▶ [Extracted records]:
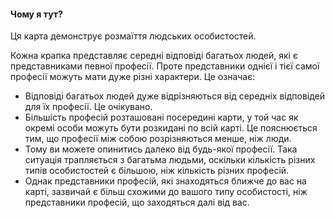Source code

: #### Чому я тут?

Ця карта демонструє розмаїття людських особистостей. 

Кожна крапка представляє середні відповіді багатьох людей, які є представниками певної професії. Проте представники однієї і тієї самої професії можуть мати дуже різні характери. Це означає:

-  Відповіді багатьох людей дуже відрізняються від середніх відповідей для їх професії. Це очікувано.
-  Більшість професій розташовані посередині карти, у той час як окремі особи можуть бути розкидані по всій карті. Це пояснюється тим, що професії між собою розрізняються менше, ніж люди. 
-  Тому ви можете опинитись далеко від будь-якої професії. Така ситуація трапляється з багатьма людьми, оскільки кількість різних типів особистостей є більшою, ніж кількість різних професій.
-  Однак представники професій, які знаходяться ближче до вас на карті, зазвичай є більш схожими до вашого типу особистості, ніж представники професій, що заходяться далі від вас.
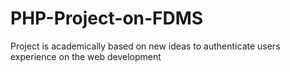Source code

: # PHP-Project-on-FDMS
Project is academically based on new ideas to authenticate users experience on the web development 
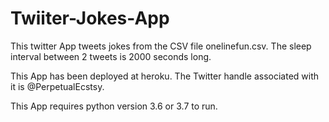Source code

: # Twiiter-Jokes-App

This twitter App tweets jokes from the CSV file onelinefun.csv. The sleep interval between 2 tweets is 2000 seconds long. 

This App has been deployed at heroku. The Twitter handle associated with it is @PerpetualEcstsy.

This App requires python version 3.6 or 3.7 to run.
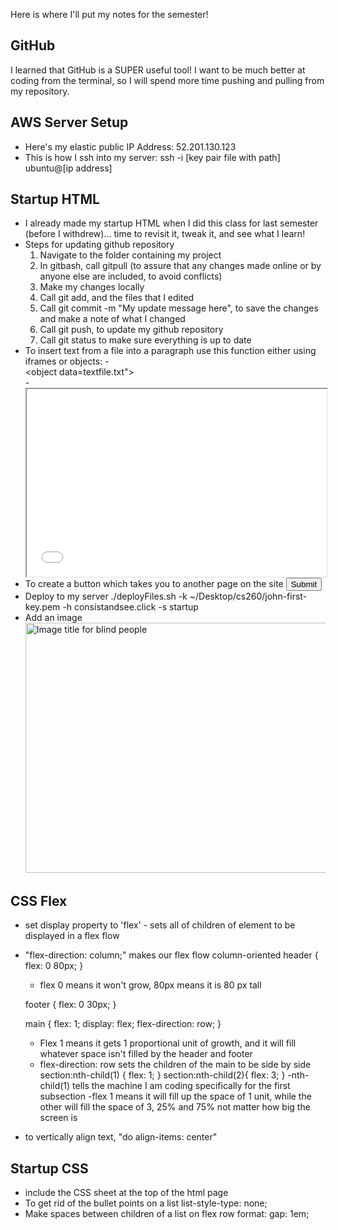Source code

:Here is where I'll put my notes for the semester!
## GitHub
I learned that GitHub is a SUPER useful tool! I want to be much better at coding from the terminal, so I will spend more time pushing and pulling from my repository.
## AWS Server Setup
- Here's my elastic public IP Address: 52.201.130.123 
- This is how I ssh into my server:  ssh -i [key pair file with path] ubuntu@[ip address]
## Startup HTML
- I already made my startup HTML when I did this class for last semester (before I withdrew)... time to revisit it, tweak it, and see what I learn!
- Steps for updating github repository
    1. Navigate to the folder containing my project
    2. In gitbash, call gitpull (to assure that any changes made online or by anyone else are included, to avoid conflicts)
    3. Make my changes locally
    4. Call git add, and the files that I edited
    5. Call git commit -m "My update message here", to save the changes and make a note of what I changed
    6. Call git push, to update my github repository
    7. Call git status to make sure everything is up to date
- To insert text from a file into a paragraph use this function either using iframes or objects:
    -<div><object data=textfile.txt"></object></div>
    -<iframe src="path/to/yourfile.txt" width="100%" height="300"></iframe>
- To create a button which takes you to another page on the site
    <input type='button' onclick="location.href='otherPage.html';" value="Submit"/>
- Deploy to my server
    ./deployFiles.sh -k ~/Desktop/cs260/john-first-key.pem -h consistandsee.click -s startup
- Add an image
    <img src="image.jpg" alt="Image title for blind people" width="500" height="400">

## CSS Flex
- set display property to 'flex' - sets all of children of element to be displayed in a flex flow
- "flex-direction: column;" makes our flex flow column-oriented
    header {
    flex: 0 80px;
    }
    - flex 0 means it won't grow, 80px means it is 80 px tall

    footer {
    flex: 0 30px;
    }

    main {
    flex: 1;
    display: flex;
    flex-direction: row;
    }
    - Flex 1 means it gets 1 proportional unit of growth, and it will fill whatever space isn't filled by the header and footer
    - flex-direction: row sets the children of the main to be side by side
    section:nth-child(1) {
        flex: 1;
    }
    section:nth-child(2){
        flex: 3;
    }
    -nth-child(1) tells the machine I am coding specifically for the first subsection
    -flex 1 means it will fill up the space of 1 unit, while the other will fill the space of 3, 25% and 75% not matter how big the screen is
- to vertically align text, "do align-items: center"
        
## Startup CSS
- include the CSS sheet at the top of the html page
    <link rel="stylesheet" href="main.css" />
    <link rel="stylesheet" href="play.css" />
- To get rid of the bullet points on a list
    list-style-type: none;
- Make spaces between children of a list on flex row format:
    gap: 1em;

▶ [Description of the task]:
Repeat exactly the lines from the first line of the records above through the line containing "кількість різних професій.", leaving out the pictures.

▶ [Answer section]:
Source code

: #### Чому я тут?

Ця карта демонструє розмаїття людських особистостей. 

Кожна крапка представляє середні відповіді багатьох людей, які є представниками певної професії. Проте представники однієї і тієї самої професії можуть мати дуже різні характери. Це означає:

-  Відповіді багатьох людей дуже відрізняються від середніх відповідей для їх професії. Це очікувано.
-  Більшість професій розташовані посередині карти, у той час як окремі особи можуть бути розкидані по всій карті. Це пояснюється тим, що професії між собою розрізняються менше, ніж люди. 
-  Тому ви можете опинитись далеко від будь-якої професії. Така ситуація трапляється з багатьма людьми, оскільки кількість різних типів особистостей є більшою, ніж кількість різних професій.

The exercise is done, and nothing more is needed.